The Queensland premier has accused the Abbott government of using the budget as a plot to force the states to campaign for a GST rise.

State and territory leaders are in open revolt, saying the federal budget has handed them back primary funding responsibility for schools and hospitals but not the means to pay for it.

Tuesday’s budget cemented the transfer of responsibilities, but also included $80 billion in cuts to school and hospital funding to state and territory governments.

Queensland’s Premier Campbell Newman has demanded Tony Abbott convene an emergency COAG meeting, and accused the prime minister of keeping state leaders in the dark about the changes until budget night.

“We had a COAG meeting only the other day in Canberra. Frankly, I’m disappointed these sorts of moves were not discussed,” Mr Newman told reporters on Wednesday.
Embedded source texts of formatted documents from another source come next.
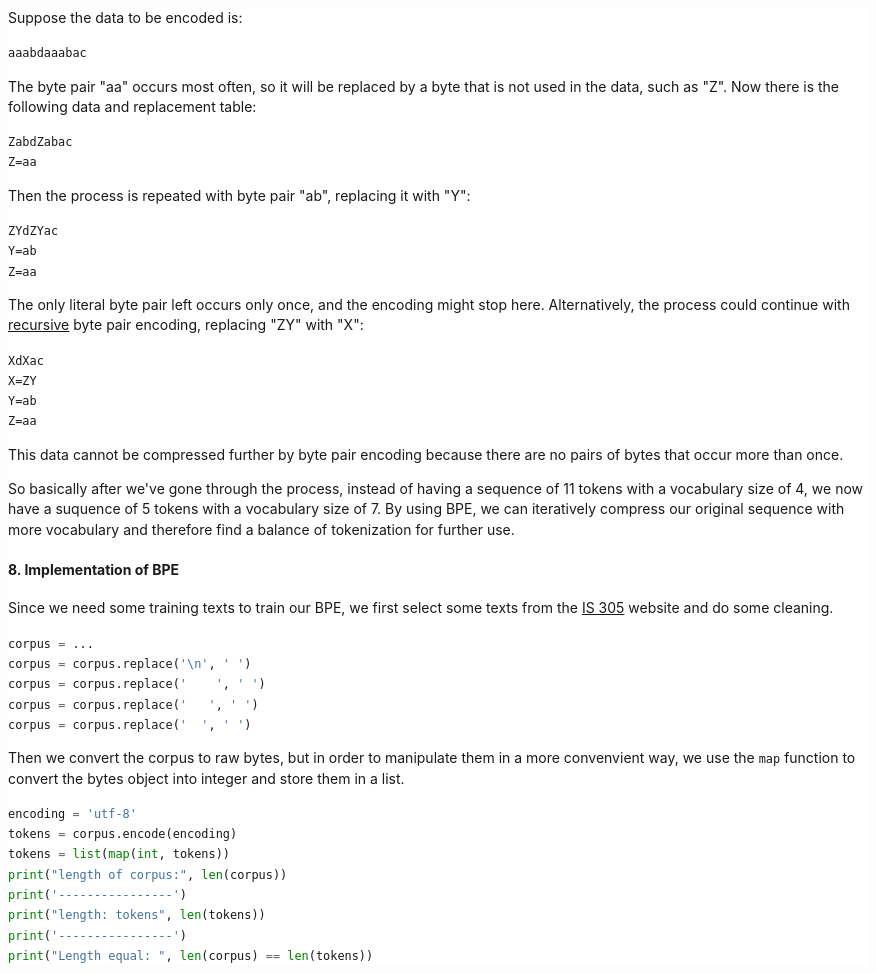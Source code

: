 Suppose the data to be encoded is:

```shell
aaabdaaabac
```

The byte pair "aa" occurs most often, so it will be replaced by a byte that is not used in the data, such as "Z". Now there is the following data and replacement table:

```tex
ZabdZabac
Z=aa
```

Then the process is repeated with byte pair "ab", replacing it with "Y":

```tex
ZYdZYac
Y=ab
Z=aa
```

The only literal byte pair left occurs only once, and the encoding might stop here. Alternatively, the process could continue with [recursive](https://en.wikipedia.org/wiki/Recursion) byte pair encoding, replacing "ZY" with "X":

```tex
XdXac
X=ZY
Y=ab
Z=aa
```

This data cannot be compressed further by byte pair encoding because there are no pairs of bytes that occur more than once.

So basically after we've gone through the process, instead of having a sequence of 11 tokens with a vocabulary size of 4, we now have a suquence of 5 tokens with a vocabulary size of 7. By using BPE, we can iteratively compress our original sequence with more vocabulary and therefore find a balance of tokenization for further use.

#### 8. Implementation of BPE

Since we need some training texts to train our BPE, we first select some texts from the [IS 305](https://elliewix.gitbook.io/is-305) website and do some cleaning.

```python
corpus = ...
corpus = corpus.replace('\n', ' ')
corpus = corpus.replace('    ', ' ')
corpus = corpus.replace('   ', ' ')
corpus = corpus.replace('  ', ' ')
```

Then we convert the corpus to raw bytes, but in order to manipulate them in a more convenvient way, we use the `map` function to convert the bytes object into integer and store them in a list.

```python
encoding = 'utf-8'
tokens = corpus.encode(encoding)
tokens = list(map(int, tokens))
print("length of corpus:", len(corpus))
print('----------------')
print("length: tokens", len(tokens))
print('----------------')
print("Length equal: ", len(corpus) == len(tokens))
```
He says he’s already spoken to NSW Premier Mike Baird, Victoria’s Denis Napthine, South Australia’s Jay Weatherill and Northern Territory Chief Minister Adam Giles, and they intend to meet separately before any meeting with the prime minister.

Mr Newman said the changes appear to be part of a plot to force the states to campaign for a rise in the GST.

“The GST is like a political wedge the government is playing, and frankly I think most of the first ministers that I’ve spoken to – well the first ministers I’ve spoken to are pretty annoyed about that.”

Treasurer Joe Hockey has told the states they’ll need to become advocates for a GST rise if they want more money to cope with their funding responsibilities.

“If they want to increase funding in their areas of responsibility then they’ve got to run the argument on the GST,” Mr Hockey said on Wednesday.

Mr Newman said Mr Hockey’s comments about the GST had particularly annoyed him.

“This is not about the GST. This should not be about some political wedge,” he said.

“This is about a fair share of the income tax that mums and dads in Queensland pay coming back to fund their hospitals and their schools. They deserve that, they deserve nothing less.”

Mr Newman said recent improvements to Queensland’s hospital services could be undone unless more money flows back to the state, including improvements to emergency department and surgery waiting times.

He said he wanted to meet with Mr Abbott as soon as possible.

“This will not go away. It is not going to be taken lying down. States and territories will pursue this matter,” he said.